→ Records shown:
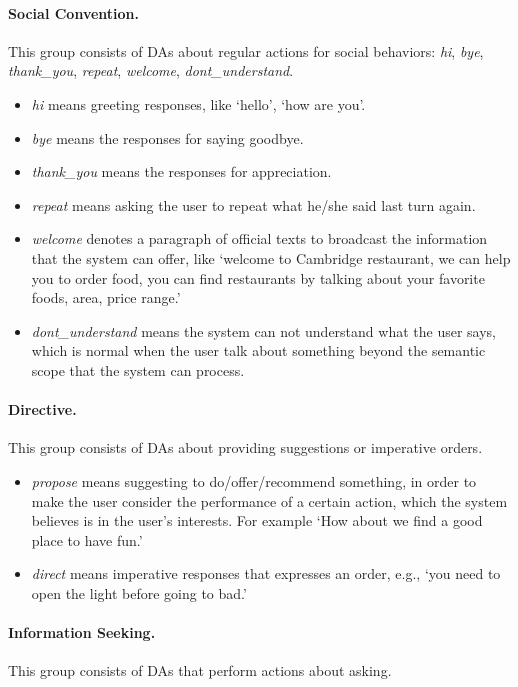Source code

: \documentclass[letterpaper]{article} \usepackage{aaai22}  \usepackage{times}  \usepackage{helvet}  \usepackage{courier}  \usepackage[hyphens]{url}  \usepackage{graphicx} \urlstyle{rm} \def\UrlFont{\rm}  \usepackage{natbib}  \usepackage{caption} \DeclareCaptionStyle{ruled}{labelfont=normalfont,labelsep=colon,strut=off} \frenchspacing  \setlength{\pdfpagewidth}{8.5in}  \setlength{\pdfpageheight}{11in}  \usepackage{algorithm}
\begin{document}
\paragraph{Social Convention.} This group consists of  DAs about regular actions for social behaviors: \textit{hi}, \textit{bye}, \textit{thank\_you}, \textit{repeat}, \textit{welcome}, \textit{dont\_understand}. 
\begin{itemize}
    \item \textit{hi} means greeting responses, like `hello', `how are you'.
    \item \textit{bye} means the responses for  saying goodbye.
    \item \textit{thank\_you} means the responses for appreciation.
    \item \textit{repeat} means asking the user to repeat what he/she said last turn again.
    \item \textit{welcome} denotes a paragraph of official texts to broadcast the information that the system can offer, like `welcome to Cambridge restaurant, we can help you to order food, you can find restaurants by talking about your favorite foods, area, price range.'
    \item \textit{dont\_understand} means the system can not understand what the user says, which is normal when the user talk about something beyond the semantic scope that the system can process.
\end{itemize}


\paragraph{Directive.} This group consists of  DAs about
 providing suggestions or imperative orders.
 \begin{itemize}
    \item \textit{propose} means suggesting to do/offer/recommend something, in order to make the user consider the performance of a certain action, which the system believes is in the user's interests. For example `How about we find a good place to have fun.'
    \item \textit{direct} means imperative responses that expresses an order, e.g., `you need to open the light before going to bad.'
\end{itemize}

\paragraph{Information Seeking.} This group consists of DAs that perform actions about asking.
\end{document}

→ Problem requirements: Go through the entries and retype them exactly, except for the images.

→ Output:
Source code

: \documentclass[letterpaper]{article} \usepackage{aaai22}  \usepackage{times}  \usepackage{helvet}  \usepackage{courier}  \usepackage[hyphens]{url}  \usepackage{graphicx} \urlstyle{rm} \def\UrlFont{\rm}  \usepackage{natbib}  \usepackage{caption} \DeclareCaptionStyle{ruled}{labelfont=normalfont,labelsep=colon,strut=off} \frenchspacing  \setlength{\pdfpagewidth}{8.5in}  \setlength{\pdfpageheight}{11in}  \usepackage{algorithm}
\begin{document}
\paragraph{Social Convention.} This group consists of  DAs about regular actions for social behaviors: \textit{hi}, \textit{bye}, \textit{thank\_you}, \textit{repeat}, \textit{welcome}, \textit{dont\_understand}. 
\begin{itemize}
    \item \textit{hi} means greeting responses, like `hello', `how are you'.
    \item \textit{bye} means the responses for  saying goodbye.
    \item \textit{thank\_you} means the responses for appreciation.
    \item \textit{repeat} means asking the user to repeat what he/she said last turn again.
    \item \textit{welcome} denotes a paragraph of official texts to broadcast the information that the system can offer, like `welcome to Cambridge restaurant, we can help you to order food, you can find restaurants by talking about your favorite foods, area, price range.'
    \item \textit{dont\_understand} means the system can not understand what the user says, which is normal when the user talk about something beyond the semantic scope that the system can process.
\end{itemize}


\paragraph{Directive.} This group consists of  DAs about
 providing suggestions or imperative orders.
 \begin{itemize}
    \item \textit{propose} means suggesting to do/offer/recommend something, in order to make the user consider the performance of a certain action, which the system believes is in the user's interests. For example `How about we find a good place to have fun.'
    \item \textit{direct} means imperative responses that expresses an order, e.g., `you need to open the light before going to bad.'
\end{itemize}

\paragraph{Information Seeking.} This group consists of DAs that perform actions about asking.
\end{document}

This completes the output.